Daemon
I hear they canceled them.’
‘I just can’t believe this is happening.’
‘Neither can I.’
She looked squarely at him. ‘Tell me again.’
He looked at her. ‘I didn’t kill anyone, Laura. I committed adultery, but I didn’t do those other things. I would never have harmed Aaron or those other people.’
‘They say terrible things about you on TV. It never stops.’
‘So I’m told.’
‘It’s been real tough on Chris at school.’
They both contemplated this gravely. Then Sebeck motioned to her. ‘It’s good to see you, Laura.’ He smiled weakly. ‘Given all that I’ve put you through, I wouldn’t blame you for not speaking to me again.’
‘I’ve known you my whole life. I couldn’t let you go without saying goodbye.’

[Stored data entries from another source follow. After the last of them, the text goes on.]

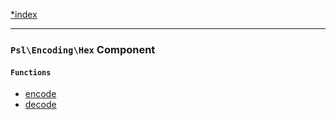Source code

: <!--
    This markdown file was generated using `docs/documenter.php`.

    Any edits to it will likely be lost.
-->

[*index](./../README.md)

---

### `Psl\Encoding\Hex` Component

#### `Functions`

- [encode](./../../src/Psl/Encoding/Hex/encode.php#L16)
- [decode](./../../src/Psl/Encoding/Hex/decode.php#L22)


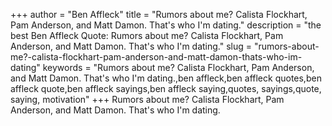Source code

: +++
author = "Ben Affleck"
title = "Rumors about me? Calista Flockhart, Pam Anderson, and Matt Damon. That's who I'm dating."
description = "the best Ben Affleck Quote: Rumors about me? Calista Flockhart, Pam Anderson, and Matt Damon. That's who I'm dating."
slug = "rumors-about-me?-calista-flockhart-pam-anderson-and-matt-damon-thats-who-im-dating"
keywords = "Rumors about me? Calista Flockhart, Pam Anderson, and Matt Damon. That's who I'm dating.,ben affleck,ben affleck quotes,ben affleck quote,ben affleck sayings,ben affleck saying,quotes, sayings,quote, saying, motivation"
+++
Rumors about me? Calista Flockhart, Pam Anderson, and Matt Damon. That's who I'm dating.
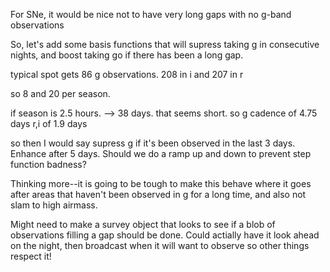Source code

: For SNe, it would be nice not to have very long gaps with no g-band observations

So, let's add some basis functions that will supress taking g in consecutive nights, and boost taking go if there has been a long gap.

typical spot gets 86 g observations. 208 in i and 207 in r

so 8 and 20 per season. 

if season is 2.5 hours. --> 38 days. that seems short. 
so g cadence of 4.75 days
r,i of 1.9 days

so then I would say supress g if it's been observed in the last 3 days. Enhance after 5 days. Should we do a ramp up and down to prevent step function badness?


Thinking more--it is going to be tough to make this behave where it goes after areas that haven't been observed in g for a long time, and also not slam to high airmass.  

Might need to make a survey object that looks to see if a blob of observations filling a gap should be done. Could actially have it look ahead on the night, then broadcast when it will want to observe so other things respect it!



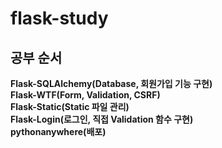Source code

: # flask-study

## 공부 순서

**Flask-SQLAlchemy(Database, 회원가입 기능 구현)**  
**Flask-WTF(Form, Validation, CSRF)**  
**Flask-Static(Static 파일 관리)**  
**Flask-Login(로그인, 직접 Validation 함수 구현)**  
**pythonanywhere(배포)**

He felt a little choked up as she began to cry. He cleared his tight throat. ‘I know we don’t really love each other. Not in a romantic way. Our marriage seemed like the right thing to do with the baby and all.’
She was crying silently into her hands.
Sebeck continued. ‘But I think, if I had just had the chance to fall in love with you before all that, I think I would have. I just never had the chance.’
She just wept.
‘I love our son, Laura. I want you to know that. And I want Chris to know. I don’t regret having him. I regret how I handled it. And how I blamed everyone else for the decisions I made.’
She looked up. ‘You were just a boy, Pete. We were both just kids.’
‘Sometimes I feel like I still am. Like I’m frozen in time.’
She tried to rein in her tears. ‘I don’t know what to do.’
Sebeck sighed. ‘Sell the house. Make sure Chris gets a college education. And then … go fall in love. You deserve to be happy, Laura.’
She was crying harder now.
One of the guards called from the door. ‘Sebeck. Time’s up.’
Sebeck reached out a hand toward her. They held hands briefly over the table. ‘Thank you for being kind to me.’
The guards pulled him away, and the last Sebeck saw of her, she was staring at him through tears as he was pushed through the doorway and into the echoing death row wing beyond.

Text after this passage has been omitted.